About this exercise →
Scan the data below and state the number of lines that include the word "glorifier", adding no comment.

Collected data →

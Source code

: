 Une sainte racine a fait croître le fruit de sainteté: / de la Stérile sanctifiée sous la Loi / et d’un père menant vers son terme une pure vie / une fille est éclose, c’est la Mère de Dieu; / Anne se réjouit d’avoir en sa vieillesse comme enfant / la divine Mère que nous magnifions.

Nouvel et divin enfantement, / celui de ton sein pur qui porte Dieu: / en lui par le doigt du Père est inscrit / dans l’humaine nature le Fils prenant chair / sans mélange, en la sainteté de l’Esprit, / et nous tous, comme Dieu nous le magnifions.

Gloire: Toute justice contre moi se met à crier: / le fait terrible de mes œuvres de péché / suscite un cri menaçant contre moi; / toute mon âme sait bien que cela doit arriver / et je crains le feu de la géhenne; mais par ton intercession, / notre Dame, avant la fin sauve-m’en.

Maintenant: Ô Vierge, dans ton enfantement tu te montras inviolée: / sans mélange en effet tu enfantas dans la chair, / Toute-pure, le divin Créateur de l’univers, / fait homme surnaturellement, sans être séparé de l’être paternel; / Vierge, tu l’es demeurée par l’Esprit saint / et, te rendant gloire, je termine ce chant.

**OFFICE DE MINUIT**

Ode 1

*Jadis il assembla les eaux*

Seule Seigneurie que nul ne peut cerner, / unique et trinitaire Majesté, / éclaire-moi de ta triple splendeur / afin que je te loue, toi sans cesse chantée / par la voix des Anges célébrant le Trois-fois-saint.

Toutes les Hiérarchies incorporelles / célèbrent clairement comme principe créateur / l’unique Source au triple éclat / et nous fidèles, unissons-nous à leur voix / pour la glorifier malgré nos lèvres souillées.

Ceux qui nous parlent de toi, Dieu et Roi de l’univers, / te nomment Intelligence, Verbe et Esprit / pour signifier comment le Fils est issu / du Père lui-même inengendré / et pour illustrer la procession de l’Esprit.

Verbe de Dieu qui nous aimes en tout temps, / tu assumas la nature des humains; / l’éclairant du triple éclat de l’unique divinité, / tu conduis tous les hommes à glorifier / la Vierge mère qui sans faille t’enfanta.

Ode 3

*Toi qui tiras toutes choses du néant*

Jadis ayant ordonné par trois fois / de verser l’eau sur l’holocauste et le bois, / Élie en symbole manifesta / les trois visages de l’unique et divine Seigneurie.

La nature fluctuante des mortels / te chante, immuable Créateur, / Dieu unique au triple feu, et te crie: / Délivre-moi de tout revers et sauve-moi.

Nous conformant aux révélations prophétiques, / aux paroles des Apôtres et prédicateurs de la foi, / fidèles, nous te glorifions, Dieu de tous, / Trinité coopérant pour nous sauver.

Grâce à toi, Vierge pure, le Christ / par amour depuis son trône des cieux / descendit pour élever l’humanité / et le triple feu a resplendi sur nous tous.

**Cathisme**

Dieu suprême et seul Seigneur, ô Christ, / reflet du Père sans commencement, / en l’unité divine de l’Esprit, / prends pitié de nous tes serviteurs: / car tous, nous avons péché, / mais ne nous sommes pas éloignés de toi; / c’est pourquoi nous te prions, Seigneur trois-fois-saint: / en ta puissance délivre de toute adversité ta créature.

Written solution →
2